Work required:
The entries follow. Copy every line in which "have" appears.

☆ ☆ ☆ ☆ ☆

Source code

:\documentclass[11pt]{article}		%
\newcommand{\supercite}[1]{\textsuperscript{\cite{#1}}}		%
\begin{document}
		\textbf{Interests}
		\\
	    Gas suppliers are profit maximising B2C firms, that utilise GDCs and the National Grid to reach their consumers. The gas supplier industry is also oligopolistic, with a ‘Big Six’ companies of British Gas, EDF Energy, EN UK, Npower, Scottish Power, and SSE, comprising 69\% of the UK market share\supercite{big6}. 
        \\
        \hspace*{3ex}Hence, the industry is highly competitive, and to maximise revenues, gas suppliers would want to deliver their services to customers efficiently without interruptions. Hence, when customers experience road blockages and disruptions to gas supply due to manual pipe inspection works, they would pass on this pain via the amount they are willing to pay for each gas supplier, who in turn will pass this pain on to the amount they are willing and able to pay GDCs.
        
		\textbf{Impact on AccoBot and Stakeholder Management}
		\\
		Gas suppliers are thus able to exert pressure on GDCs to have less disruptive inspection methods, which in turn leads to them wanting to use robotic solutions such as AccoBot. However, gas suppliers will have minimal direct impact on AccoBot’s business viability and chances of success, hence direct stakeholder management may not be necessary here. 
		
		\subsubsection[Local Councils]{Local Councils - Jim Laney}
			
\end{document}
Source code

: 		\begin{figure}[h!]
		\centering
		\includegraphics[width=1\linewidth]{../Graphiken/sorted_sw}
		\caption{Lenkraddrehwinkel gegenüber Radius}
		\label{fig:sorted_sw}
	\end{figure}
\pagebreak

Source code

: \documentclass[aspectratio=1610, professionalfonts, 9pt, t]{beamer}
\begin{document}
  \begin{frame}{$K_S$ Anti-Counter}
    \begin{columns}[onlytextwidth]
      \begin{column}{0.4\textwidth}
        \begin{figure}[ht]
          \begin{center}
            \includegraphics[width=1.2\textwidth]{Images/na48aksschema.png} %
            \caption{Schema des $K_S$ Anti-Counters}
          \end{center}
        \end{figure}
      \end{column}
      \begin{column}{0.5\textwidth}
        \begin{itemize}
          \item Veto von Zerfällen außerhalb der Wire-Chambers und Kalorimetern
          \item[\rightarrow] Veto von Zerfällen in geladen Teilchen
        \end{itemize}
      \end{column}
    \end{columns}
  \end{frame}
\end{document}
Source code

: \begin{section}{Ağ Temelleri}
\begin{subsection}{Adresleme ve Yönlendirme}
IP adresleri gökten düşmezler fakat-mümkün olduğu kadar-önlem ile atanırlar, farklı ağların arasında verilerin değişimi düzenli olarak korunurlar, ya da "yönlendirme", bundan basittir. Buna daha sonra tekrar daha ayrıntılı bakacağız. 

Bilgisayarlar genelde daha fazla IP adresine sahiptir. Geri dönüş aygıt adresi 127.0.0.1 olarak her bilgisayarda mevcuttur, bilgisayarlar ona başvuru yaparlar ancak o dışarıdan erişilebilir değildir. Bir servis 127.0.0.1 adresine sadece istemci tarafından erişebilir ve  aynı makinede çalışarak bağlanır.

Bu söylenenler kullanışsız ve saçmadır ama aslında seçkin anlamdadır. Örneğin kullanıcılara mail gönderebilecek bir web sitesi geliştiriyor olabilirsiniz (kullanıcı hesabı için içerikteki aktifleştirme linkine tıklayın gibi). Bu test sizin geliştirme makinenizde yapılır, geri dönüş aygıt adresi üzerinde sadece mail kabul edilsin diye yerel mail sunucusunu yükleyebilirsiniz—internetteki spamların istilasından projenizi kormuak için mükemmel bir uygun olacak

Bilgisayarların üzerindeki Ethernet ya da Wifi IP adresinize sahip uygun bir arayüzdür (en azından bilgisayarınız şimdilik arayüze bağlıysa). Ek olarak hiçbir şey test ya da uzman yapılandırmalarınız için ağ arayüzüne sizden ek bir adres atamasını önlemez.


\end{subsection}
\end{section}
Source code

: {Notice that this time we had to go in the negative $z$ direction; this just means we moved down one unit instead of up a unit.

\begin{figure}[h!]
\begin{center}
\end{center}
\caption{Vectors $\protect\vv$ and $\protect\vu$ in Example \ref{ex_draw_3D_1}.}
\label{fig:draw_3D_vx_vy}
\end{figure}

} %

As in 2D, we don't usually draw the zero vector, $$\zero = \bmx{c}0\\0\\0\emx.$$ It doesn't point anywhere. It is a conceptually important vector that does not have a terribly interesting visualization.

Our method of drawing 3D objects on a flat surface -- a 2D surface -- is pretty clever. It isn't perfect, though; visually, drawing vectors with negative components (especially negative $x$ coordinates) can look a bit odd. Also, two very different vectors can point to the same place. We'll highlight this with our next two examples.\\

☆ ☆ ☆ ☆ ☆

Reply to the task:
		Gas suppliers are thus able to exert pressure on GDCs to have less disruptive inspection methods, which in turn leads to them wanting to use robotic solutions such as AccoBot. However, gas suppliers will have minimal direct impact on AccoBot’s business viability and chances of success, hence direct stakeholder management may not be necessary here. 
As in 2D, we don't usually draw the zero vector, $$\zero = \bmx{c}0\\0\\0\emx.$$ It doesn't point anywhere. It is a conceptually important vector that does not have a terribly interesting visualization.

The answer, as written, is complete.